Variables measured on a dichotomous scale are quite common in social science measurement. For example, knowledge of some topic or ability in some domain can be measured by items scored as correct/incorrect, whereas an attitude or a personality trait can be measured by items scored as agree/disagree or endorse/reject. As a third example, a clinical psychologist can diagnose a patient as having/not having a high anxiety level. In the examples provided, the measurements are not inherently dichotomous but, rather, arise from a dichotomization of a continuum at a given threshold. In the first two examples, the continuum would be of knowledge, degree of agreement, and response strength, respectively. In the third, the continuum would be the level of anxiety.

The tetrachoric correlation (Pearson, 1900) is an old measure of association specifically intended for the type of variables illustrated above. It is first assumed that the two dichotomies whose association is to be assessed are actually obtained by dichotomizing truly continuous variables that are not observed. The tetrachoric correlation is, therefore, an estimate of the product–moment correlation that would have been obtained with the underlying continuous variables if its joint distribution were bivariate normal.

In the social science domain, the computation of tetrachoric correlations is of interest mainly in two types of applications. First, it is of interest “per se” as a measure of association in contingency tables to assess, for example, attitude change or rater reliability (e.g., Fleiss, 1981; Guilford & Fruchter, 1973). Second, it can be used as input for a data reduction analysis. The main application of the second type is in factor analysis (FA). However, viewed as a proximity measure, it can also be used in other techniques, such as multidimensional scaling.

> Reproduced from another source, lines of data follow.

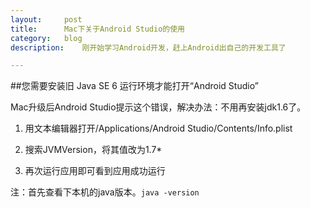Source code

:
 ```yaml
---
layout:		post
title:		Mac下关于Android Studio的使用
category:	blog
description:	刚开始学习Android开发，赶上Android出自己的开发工具了

---
```

##您需要安装旧 Java SE 6 运行环境才能打开“Android Studio”

Mac升级后Android Studio提示这个错误，解决办法：不用再安装jdk1.6了。

1. 用文本编辑器打开/Applications/Android Studio/Contents/Info.plist

2. 搜索JVMVersion，将其值改为1.7*

3. 再次运行应用即可看到应用成功运行 

注：首先查看下本机的java版本。`java -version`
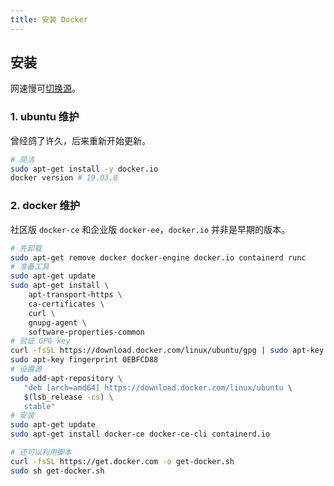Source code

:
 ```yaml
---
title: 安装 Docker
---
```


## 安装

网速慢可[切换源](/os/linux/#镜像源)。



### 1. ubuntu 维护

曾经鸽了许久，后来重新开始更新。

```bash
# 简洁
sudo apt-get install -y docker.io
docker version # 19.03.8
```



### 2. docker 维护

社区版 `docker-ce` 和企业版 `docker-ee`，`docker.io` 并非是早期的版本。

```bash
# 先卸载
sudo apt-get remove docker docker-engine docker.io containerd runc
# 准备工具
sudo apt-get update
sudo apt-get install \
    apt-transport-https \
    ca-certificates \
    curl \
    gnupg-agent \
    software-properties-common
# 验证 GPG key
curl -fsSL https://download.docker.com/linux/ubuntu/gpg | sudo apt-key add -
sudo apt-key fingerprint 0EBFCD88
# 设置源
sudo add-apt-repository \
   "deb [arch=amd64] https://download.docker.com/linux/ubuntu \
   $(lsb_release -cs) \
   stable"
# 安装
sudo apt-get update
sudo apt-get install docker-ce docker-ce-cli containerd.io

# 还可以利用脚本
curl -fsSL https://get.docker.com -o get-docker.sh
sudo sh get-docker.sh
```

Possibly, most of the discussion on the uses and properties of the tetrachoric correlation has been within the framework of FA. The theory of FA has been developed by assuming that (1) the observed variables have continuous, multivariate normal distributions and (2) their relations are linear. If so, their associations are fully summarized by a covariance or a product–moment correlation matrix. If the variables are dichotomous, however, assumption (1) is indeed false and assumption (2) may not be fulfilled, especially if the variables have different splits and are skewed in opposite directions. If this occurs, the product–moment correlation (termed the phi coefficient) is inappropriate, partly because it cannot attain its maximum unit value unless both variables have the same split. As Olsson (1979) pointed out, when variables with widely different splits (some of which are possibly nonlinearly related to the factors) are factor analyzed, two problems can occur: First, the loading estimates can be downwardly biased (attenuated), and second, additional factors with no conceptual interpretation may be needed to obtain an acceptable degree of model–data fit. These additional factors have traditionally been known as difficulty factors, although it would be more correct to refer to them as skew factors or factors of curvilinearity (Greer, Dunlap, & Beatty, 2003; McDonald & Ahlawat, 1974).

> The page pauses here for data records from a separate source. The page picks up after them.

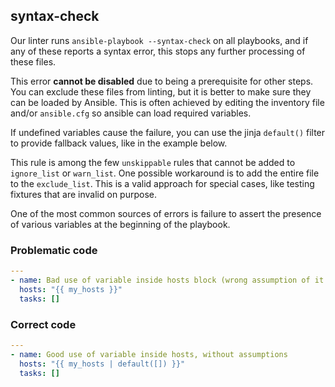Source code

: ## syntax-check

Our linter runs `ansible-playbook --syntax-check` on all playbooks, and
if any of these reports a syntax error, this stops any further processing
of these files.

This error **cannot be disabled** due to being a prerequisite for other steps.
You can exclude these files from linting, but it is better to make sure they can be
loaded by Ansible. This is often achieved by editing the inventory file and/or
`ansible.cfg` so ansible can load required variables.

If undefined variables cause the failure, you can use the jinja
`default()` filter to provide fallback values, like in the example below.

This rule is among the few `unskippable` rules that cannot be added
to `ignore_list` or `warn_list`. One possible workaround is to add the entire
file to the `exclude_list`. This is a valid approach for special cases, like
testing fixtures that are invalid on purpose.

One of the most common sources of errors is failure to assert the presence of
various variables at the beginning of the playbook.

### Problematic code

```yaml
---
- name: Bad use of variable inside hosts block (wrong assumption of it being defined)
  hosts: "{{ my_hosts }}"
  tasks: []
```

### Correct code

```yaml
---
- name: Good use of variable inside hosts, without assumptions
  hosts: "{{ my_hosts | default([]) }}"
  tasks: []
```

If their underlying assumptions are reasonable, the use of tetrachoric corrrelations as input for FA can substantially alleviate the problem: The factor loadings will be more correct and less biased, and the dimensionality of the data will be more accurately assessed (Knol & Berger, 1991; Parry & McArdle, 1991). In fact, the common FA of the tetrachoric correlation matrix is a simple approach—known as the heuristic solution (Bock & Lieberman, 1970)—for fitting the nonlinear two-parameter normal ogive model. At present, there are more sophisticated procedures for fitting the two-parameter model (e.g., Bock & Aitkin, 1981; Fraser & McDonald, 1988; Muthén, 1993). However, the simple heuristic solution based on tetrachorics is still an acceptable procedure for evaluating the dimensionality and structure of a set of binary items (Knol & Berger, 1991; Parry & McArdle, 1991). Actually, nowadays it is still widely used in applied research; for example, a search in Google Scholar reported 723 documents that used tetrachoric correlation in 2010 and 2011.

While the tetrachoric correlation can be useful for a variety of purposes, it is not free of problems and shortcomings. First, it can be reasonably used only when both variables can be conceived as arising from normally distributed underlying continuous variables. This assumption is not clear in many cases and is totally inappropriate in inherent dichotomies such as gender.

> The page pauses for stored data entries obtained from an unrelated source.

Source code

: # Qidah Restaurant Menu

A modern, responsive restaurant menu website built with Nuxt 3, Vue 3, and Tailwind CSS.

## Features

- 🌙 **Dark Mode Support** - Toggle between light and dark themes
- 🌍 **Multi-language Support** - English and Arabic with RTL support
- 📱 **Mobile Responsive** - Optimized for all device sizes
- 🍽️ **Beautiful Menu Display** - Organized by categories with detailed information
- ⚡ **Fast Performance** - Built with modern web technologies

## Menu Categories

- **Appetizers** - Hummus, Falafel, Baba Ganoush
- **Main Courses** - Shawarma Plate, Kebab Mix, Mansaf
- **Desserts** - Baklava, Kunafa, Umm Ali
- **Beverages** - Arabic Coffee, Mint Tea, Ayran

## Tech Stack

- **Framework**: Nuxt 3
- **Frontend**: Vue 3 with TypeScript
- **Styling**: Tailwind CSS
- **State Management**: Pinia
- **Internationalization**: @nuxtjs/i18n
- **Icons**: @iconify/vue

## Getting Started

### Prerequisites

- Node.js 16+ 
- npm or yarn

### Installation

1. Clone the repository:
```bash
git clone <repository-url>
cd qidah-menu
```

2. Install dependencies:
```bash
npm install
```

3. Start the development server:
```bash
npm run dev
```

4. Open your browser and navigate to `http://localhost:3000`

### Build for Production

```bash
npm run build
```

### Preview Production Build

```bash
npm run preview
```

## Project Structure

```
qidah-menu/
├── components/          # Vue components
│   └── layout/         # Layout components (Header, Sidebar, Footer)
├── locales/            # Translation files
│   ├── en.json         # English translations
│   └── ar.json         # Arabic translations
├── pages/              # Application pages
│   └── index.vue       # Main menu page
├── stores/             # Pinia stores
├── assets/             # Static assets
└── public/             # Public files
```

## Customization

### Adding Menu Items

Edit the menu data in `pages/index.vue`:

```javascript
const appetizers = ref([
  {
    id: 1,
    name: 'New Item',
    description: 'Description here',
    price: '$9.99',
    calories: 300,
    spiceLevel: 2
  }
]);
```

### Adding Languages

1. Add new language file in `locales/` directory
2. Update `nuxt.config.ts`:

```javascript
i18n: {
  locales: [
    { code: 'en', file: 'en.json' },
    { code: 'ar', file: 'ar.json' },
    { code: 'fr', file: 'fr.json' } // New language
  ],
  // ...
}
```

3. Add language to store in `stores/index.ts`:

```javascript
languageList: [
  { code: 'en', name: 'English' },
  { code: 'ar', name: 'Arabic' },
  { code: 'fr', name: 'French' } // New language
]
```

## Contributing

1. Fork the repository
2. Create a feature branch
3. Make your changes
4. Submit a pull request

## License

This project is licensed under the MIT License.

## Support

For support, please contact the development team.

A second shortcoming concerns the reliability of the tetrachoric estimate. As expected, it is generally far less stable than the product–moment estimate obtained from continuous data and becomes more unstable (1) as the variables become more extreme and (2) if the sample is small (McNemar, 1969). Guilford and Fruchter (1973) and McNemar noted that, at the very least, the sample has to be twice the size of the corresponding product–moment for the same accuracy, and they advise using samples of at least 200 or 300 observations.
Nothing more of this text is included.